Understanding the impact How strong is the impact of this crisis?

While as many as 169 industries have been affected by Covid, due to longer delivery delays, the magnitude of the electronic components crisis is the largest with the most prominent impact on the global economy. On one hand, demand is growing speedily, and on other hand, the manufacturing capacity for which suppliers have invested for in 2021 is not sufficient to meet the requirements fully, according to the statement issued by STMicroelectronics.

In addition to the impact on smartphones, now instrumental in using Fintech Apps on a daily basis, the Banking & Payment industry is also affected by unmet demand. Delays in the delivery of Point-of-Sales terminals have been communicated to distributors around the globe. Besides, in regards to chip shortages faced by smart card manufacturers, the Payment Card Industry (SPA) is calling for payment cards issuance to be prioritized over other consumer goods.

Dealing with the crisis

According to an analysis by Goldman Sachs, the peak of the shortage was experienced in the second quarter of 2021, and the tightness is expected to ease in Q3 and Q4, but the return to normalcy is previewed only by the end of 2022. In the meanwhile, many companies like YouTransactor are dealing with the issue. Here are some of the strategies we have implemented to mitigate the impact of this shortage. 

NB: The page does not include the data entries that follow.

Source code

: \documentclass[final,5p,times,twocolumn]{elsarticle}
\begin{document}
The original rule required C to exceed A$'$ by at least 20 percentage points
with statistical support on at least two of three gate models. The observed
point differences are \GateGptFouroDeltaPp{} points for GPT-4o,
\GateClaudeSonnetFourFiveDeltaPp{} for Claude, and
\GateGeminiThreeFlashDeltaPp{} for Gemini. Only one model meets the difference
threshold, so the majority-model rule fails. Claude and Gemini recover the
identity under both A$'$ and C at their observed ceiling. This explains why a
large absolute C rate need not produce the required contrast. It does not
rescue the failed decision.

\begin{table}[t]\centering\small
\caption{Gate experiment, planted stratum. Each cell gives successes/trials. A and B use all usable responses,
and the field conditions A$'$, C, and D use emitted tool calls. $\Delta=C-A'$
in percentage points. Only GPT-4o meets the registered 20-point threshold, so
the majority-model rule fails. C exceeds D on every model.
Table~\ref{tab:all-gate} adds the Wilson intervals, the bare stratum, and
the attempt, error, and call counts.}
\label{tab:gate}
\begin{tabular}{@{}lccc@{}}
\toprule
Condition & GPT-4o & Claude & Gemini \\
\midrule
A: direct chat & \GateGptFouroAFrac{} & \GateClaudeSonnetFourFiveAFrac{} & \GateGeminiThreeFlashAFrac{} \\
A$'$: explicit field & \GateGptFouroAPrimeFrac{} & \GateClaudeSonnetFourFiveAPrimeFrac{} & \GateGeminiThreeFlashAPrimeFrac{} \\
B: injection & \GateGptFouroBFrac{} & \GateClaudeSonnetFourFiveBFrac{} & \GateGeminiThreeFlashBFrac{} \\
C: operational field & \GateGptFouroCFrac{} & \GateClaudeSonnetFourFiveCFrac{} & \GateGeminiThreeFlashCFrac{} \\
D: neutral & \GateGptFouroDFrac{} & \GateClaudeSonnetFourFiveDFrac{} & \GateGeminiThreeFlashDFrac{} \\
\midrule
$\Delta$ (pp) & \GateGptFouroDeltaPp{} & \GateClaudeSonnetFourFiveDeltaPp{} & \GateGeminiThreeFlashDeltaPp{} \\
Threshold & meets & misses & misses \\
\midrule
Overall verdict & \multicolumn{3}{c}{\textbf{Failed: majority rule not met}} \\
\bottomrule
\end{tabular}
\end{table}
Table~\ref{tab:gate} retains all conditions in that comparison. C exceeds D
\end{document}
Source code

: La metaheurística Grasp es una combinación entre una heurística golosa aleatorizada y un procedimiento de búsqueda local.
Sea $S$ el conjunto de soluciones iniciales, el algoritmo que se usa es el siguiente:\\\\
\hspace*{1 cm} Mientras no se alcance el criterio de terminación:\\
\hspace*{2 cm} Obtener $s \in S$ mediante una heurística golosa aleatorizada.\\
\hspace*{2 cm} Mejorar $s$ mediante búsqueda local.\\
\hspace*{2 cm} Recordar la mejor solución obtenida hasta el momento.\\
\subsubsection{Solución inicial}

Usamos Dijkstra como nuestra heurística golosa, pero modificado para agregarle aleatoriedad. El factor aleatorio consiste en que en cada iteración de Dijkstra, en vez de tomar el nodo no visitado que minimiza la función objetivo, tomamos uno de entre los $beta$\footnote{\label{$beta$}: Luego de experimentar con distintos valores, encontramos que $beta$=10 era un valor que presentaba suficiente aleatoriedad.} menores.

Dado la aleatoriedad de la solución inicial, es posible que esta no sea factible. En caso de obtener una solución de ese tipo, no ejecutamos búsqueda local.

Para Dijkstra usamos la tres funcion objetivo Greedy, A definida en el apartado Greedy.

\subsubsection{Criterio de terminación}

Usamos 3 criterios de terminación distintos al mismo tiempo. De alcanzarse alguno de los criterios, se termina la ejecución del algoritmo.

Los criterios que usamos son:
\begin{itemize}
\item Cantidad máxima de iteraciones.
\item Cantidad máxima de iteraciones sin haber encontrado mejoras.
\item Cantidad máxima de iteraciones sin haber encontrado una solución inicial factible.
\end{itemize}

  • Identifying the key components that have the greatest impact on time-to-market and price.

  • Closely monitoring procurement delays, while parallelly spotting different suppliers.

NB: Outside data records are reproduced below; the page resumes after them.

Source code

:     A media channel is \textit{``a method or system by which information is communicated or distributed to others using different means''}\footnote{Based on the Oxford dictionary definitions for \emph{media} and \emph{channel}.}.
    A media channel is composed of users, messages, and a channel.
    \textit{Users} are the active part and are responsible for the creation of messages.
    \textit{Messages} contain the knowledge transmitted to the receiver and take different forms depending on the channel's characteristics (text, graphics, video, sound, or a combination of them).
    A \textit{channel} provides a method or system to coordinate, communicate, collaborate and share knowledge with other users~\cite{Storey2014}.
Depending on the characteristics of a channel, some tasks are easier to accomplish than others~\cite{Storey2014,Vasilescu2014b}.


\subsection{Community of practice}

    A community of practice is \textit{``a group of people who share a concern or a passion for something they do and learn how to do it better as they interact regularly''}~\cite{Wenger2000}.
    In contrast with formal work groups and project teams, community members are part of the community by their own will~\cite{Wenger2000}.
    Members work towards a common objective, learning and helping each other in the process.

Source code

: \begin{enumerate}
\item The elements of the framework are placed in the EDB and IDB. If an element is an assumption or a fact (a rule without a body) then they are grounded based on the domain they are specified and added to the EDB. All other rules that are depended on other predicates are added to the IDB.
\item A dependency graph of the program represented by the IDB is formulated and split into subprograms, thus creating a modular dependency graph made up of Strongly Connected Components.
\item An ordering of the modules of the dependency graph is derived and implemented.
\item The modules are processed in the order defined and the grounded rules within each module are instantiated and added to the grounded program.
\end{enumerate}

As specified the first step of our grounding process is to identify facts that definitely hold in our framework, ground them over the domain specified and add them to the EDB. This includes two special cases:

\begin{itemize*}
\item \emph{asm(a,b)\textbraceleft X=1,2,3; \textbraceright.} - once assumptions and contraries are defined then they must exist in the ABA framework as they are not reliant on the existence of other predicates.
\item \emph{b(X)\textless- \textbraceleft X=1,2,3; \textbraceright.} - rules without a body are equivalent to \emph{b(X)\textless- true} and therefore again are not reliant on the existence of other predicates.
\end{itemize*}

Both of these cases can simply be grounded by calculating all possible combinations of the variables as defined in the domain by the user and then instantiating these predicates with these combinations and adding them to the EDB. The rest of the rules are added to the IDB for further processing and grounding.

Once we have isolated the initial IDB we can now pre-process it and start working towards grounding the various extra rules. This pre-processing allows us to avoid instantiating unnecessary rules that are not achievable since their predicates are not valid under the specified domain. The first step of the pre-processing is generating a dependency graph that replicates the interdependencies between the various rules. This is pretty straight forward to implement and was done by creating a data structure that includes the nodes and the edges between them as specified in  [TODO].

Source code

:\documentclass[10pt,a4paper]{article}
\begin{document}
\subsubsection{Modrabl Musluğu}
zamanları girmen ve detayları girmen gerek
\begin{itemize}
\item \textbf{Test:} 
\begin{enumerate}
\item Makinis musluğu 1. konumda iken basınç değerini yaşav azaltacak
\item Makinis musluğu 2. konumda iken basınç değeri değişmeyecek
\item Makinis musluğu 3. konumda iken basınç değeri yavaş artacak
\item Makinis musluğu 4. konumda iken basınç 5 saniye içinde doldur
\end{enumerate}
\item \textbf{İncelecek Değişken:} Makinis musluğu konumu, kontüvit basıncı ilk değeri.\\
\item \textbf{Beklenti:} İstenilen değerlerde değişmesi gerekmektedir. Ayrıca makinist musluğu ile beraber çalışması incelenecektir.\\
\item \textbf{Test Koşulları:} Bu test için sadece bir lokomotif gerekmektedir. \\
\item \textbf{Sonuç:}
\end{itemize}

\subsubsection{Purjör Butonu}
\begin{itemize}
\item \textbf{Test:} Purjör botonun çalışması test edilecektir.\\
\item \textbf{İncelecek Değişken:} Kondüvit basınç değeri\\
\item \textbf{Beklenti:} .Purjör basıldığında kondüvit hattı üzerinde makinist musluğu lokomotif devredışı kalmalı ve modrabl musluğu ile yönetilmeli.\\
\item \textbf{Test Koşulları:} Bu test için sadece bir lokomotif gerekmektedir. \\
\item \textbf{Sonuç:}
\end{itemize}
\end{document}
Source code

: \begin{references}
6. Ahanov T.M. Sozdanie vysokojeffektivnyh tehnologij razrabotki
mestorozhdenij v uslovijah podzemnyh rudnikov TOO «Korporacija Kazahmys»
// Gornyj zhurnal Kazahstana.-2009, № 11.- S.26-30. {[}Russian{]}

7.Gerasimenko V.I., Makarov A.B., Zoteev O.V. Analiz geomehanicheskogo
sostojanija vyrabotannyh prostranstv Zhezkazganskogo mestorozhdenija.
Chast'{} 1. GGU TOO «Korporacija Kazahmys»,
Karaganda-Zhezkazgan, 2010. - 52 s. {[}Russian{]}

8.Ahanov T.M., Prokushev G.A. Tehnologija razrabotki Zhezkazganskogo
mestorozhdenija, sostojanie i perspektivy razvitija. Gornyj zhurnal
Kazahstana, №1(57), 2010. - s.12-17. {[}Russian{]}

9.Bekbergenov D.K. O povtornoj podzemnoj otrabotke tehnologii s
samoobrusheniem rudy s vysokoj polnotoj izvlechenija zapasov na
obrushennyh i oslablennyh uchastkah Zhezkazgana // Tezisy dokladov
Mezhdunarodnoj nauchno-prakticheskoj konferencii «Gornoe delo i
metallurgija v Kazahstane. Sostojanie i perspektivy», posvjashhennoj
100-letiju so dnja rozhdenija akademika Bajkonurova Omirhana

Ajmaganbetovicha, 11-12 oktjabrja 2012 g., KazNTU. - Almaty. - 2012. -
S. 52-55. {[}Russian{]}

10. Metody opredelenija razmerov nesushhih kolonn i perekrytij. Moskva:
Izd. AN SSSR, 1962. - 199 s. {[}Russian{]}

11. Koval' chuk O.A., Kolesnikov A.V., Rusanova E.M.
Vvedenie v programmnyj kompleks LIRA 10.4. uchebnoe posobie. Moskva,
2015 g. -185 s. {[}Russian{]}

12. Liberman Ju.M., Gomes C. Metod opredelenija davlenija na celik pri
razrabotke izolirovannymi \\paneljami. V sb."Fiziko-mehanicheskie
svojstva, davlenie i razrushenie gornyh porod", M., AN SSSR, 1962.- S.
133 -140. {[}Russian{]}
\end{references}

  • Working in close collaboration with customers, to achieve improved transparency and obtain a more accurate and long-term forecast of the demands in various geographical regions, thus enhancing production efficiency.  

  • Building strategic partnerships with suppliers to achieve priority resource allocation. Small and medium-sized firms often struggle with this issue due to a lack of proper visibility.

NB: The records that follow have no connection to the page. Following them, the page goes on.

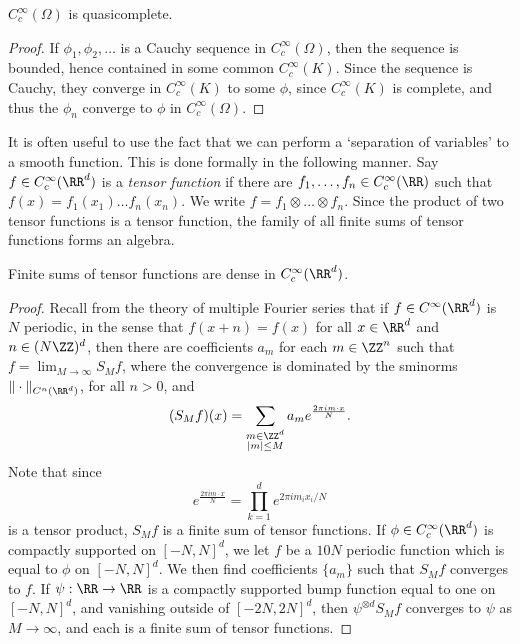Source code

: \begin{corollary}
    $C_c^\infty(\Omega)$ is quasicomplete.
\end{corollary}
\begin{proof}
    If $\phi_1, \phi_2, \dots$ is a Cauchy sequence in $C_c^\infty(\Omega)$, then the sequence is bounded, hence contained in some common $C_c^\infty(K)$. Since the sequence is Cauchy, they converge in $C_c^\infty(K)$ to some $\phi$, since $C_c^\infty(K)$ is complete, and thus the $\phi_n$ converge to $\phi$ in $C_c^\infty(\Omega)$.
\end{proof}

It is often useful to use the fact that we can perform a `separation of variables' to a smooth function. This is done formally in the following manner. Say $f \in C_c^\infty(\RR^d)$ is a {\it tensor function} if there are $f_1, \dots, f_n \in C_c^\infty(\RR)$ such that $f(x) = f_1(x_1) \dots f_n(x_n)$. We write $f = f_1 \otimes \dots \otimes f_n$. Since the product of two tensor functions is a tensor function, the family of all finite sums of tensor functions forms an algebra.

\begin{theorem}
    Finite sums of tensor functions are dense in $C_c^\infty(\RR^d)$.
\end{theorem}
\begin{proof}
    Recall from the theory of multiple Fourier series that if $f \in C^\infty(\RR^d)$ is $N$ periodic, in the sense that $f(x + n) = f(x)$ for all $x \in \RR^d$ and $n \in (N \ZZ)^d$, then there are coefficients $a_m$ for each $m \in \ZZ^n$ such that $f = \lim_{M \to \infty} S_M f$, where the convergence is dominated by the sminorms $\| \cdot \|_{C^n(\RR^d)}$, for all $n > 0$, and
    \[ (S_M f)(x) = \sum_{\substack{m \in \ZZ^d\\|m| \leq M}} a_m e^{\frac{2 \pi i m \cdot x}{N}}. \]
    Note that since
    \[ e^{\frac{2 \pi i m \cdot x}{N}} = \prod_{k = 1}^d e^{2 \pi i m_ix_i/N} \]
    is a tensor product, $S_M f$ is a finite sum of tensor functions. If $\phi \in C_c^\infty(\RR^d)$ is compactly supported on $[-N,N]^d$, we let $f$ be a $10N$ periodic function which is equal to $\phi$ on $[-N,N]^d$. We then find coefficients $\{ a_m \}$ such that $S_M f$ converges to $f$. If $\psi: \RR \to \RR$ is a compactly supported bump function equal to one on $[-N,N]^d$, and vanishing outside of $[-2N,2N]^d$, then $\psi^{\otimes d} S_M f$ converges to $\psi$ as $M \to \infty$, and each is a finite sum of tensor functions.
\end{proof}


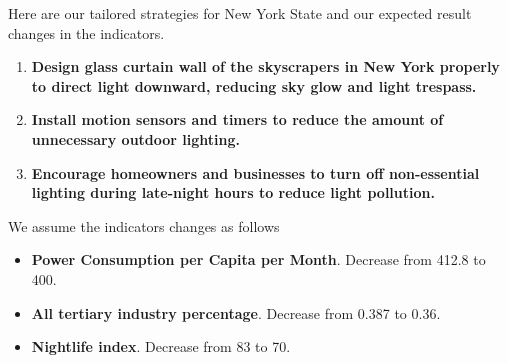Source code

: Here are our tailored strategies for New York State and our expected result changes in the indicators.

\begin{enumerate}
    \item \textbf{Design glass curtain wall of the skyscrapers in New York properly to direct light downward, reducing sky glow and light trespass.} 

    \item \textbf{Install motion sensors and timers to reduce the amount of unnecessary outdoor lighting.}
    
    \item \textbf{Encourage homeowners and businesses to turn off non-essential lighting during late-night hours to reduce light pollution.}

\end{enumerate}

We assume the indicators changes as follows
\begin{itemize}
    \item \textbf{Power Consumption per Capita per Month}. Decrease from 412.8 to 400.
    \item \textbf{All tertiary industry percentage}. Decrease from 0.387 to 0.36.
    \item \textbf{Nightlife index}. Decrease from 83 to 70.
\end{itemize}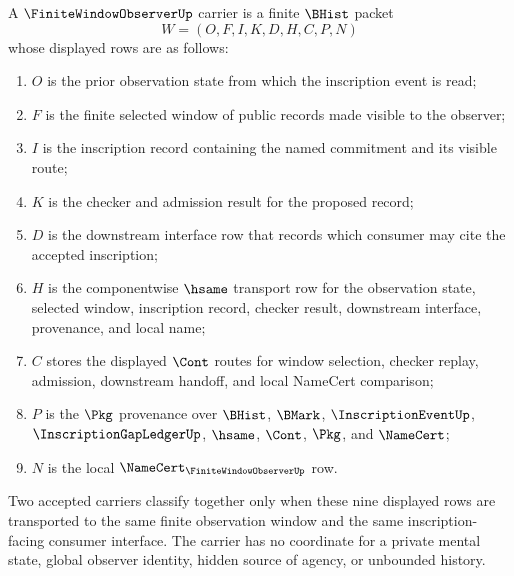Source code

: \begin{definition}
\label{def:finite-window-observer-carrier}
A $\FiniteWindowObserverUp$ carrier is a finite $\BHist$ packet
$$
W=(O,F,I,K,D,H,C,P,N)
$$
whose displayed rows are as follows:
\begin{enumerate}
\item $O$ is the prior observation state from which the inscription event is read;
\item $F$ is the finite selected window of public records made visible to the observer;
\item $I$ is the inscription record containing the named commitment and its visible route;
\item $K$ is the checker and admission result for the proposed record;
\item $D$ is the downstream interface row that records which consumer may cite the accepted inscription;
\item $H$ is the componentwise $\hsame$ transport row for the observation state, selected window, inscription record, checker result, downstream interface, provenance, and local name;
\item $C$ stores the displayed $\Cont$ routes for window selection, checker replay, admission, downstream handoff, and local NameCert comparison;
\item $P$ is the $\Pkg$ provenance over $\BHist$, $\BMark$, $\InscriptionEventUp$, $\InscriptionGapLedgerUp$, $\hsame$, $\Cont$, $\Pkg$, and $\NameCert$;
\item $N$ is the local $\NameCert_{\FiniteWindowObserverUp}$ row.
\end{enumerate}
Two accepted carriers classify together only when these nine displayed rows are transported to the same finite observation window and the same inscription-facing consumer interface. The carrier has no coordinate for a private mental state, global observer identity, hidden source of agency, or unbounded history.
\end{definition}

  • Focusing on innovation and alternative approaches to reduce dependencies. For instance, in partnership with STMicroelectronics, YouTransactor implemented PCI security at the software level to reduce the dependency on the chip. This is especially crucial for firms that have certified products, which makes changing hardware a very complex process.

  • For small Fintechs: leveraging the support from well-established OEM partners to minimize the risks. 

 

Conclusion

The last 18 months have not always been plain sailing! Though thanks to the dedicated daily efforts of our Operations team we have managed to meet our customers’ expectations. 

As cash-based transactions are rapidly vanishing from our lives, the demand for well-equipped points of sales is predicted to grow further over the coming few years. And despite the challenges currently faced by OEMs to deliver, industry experts foresee the expected volumes of 2021-2022 to be made up by 2023.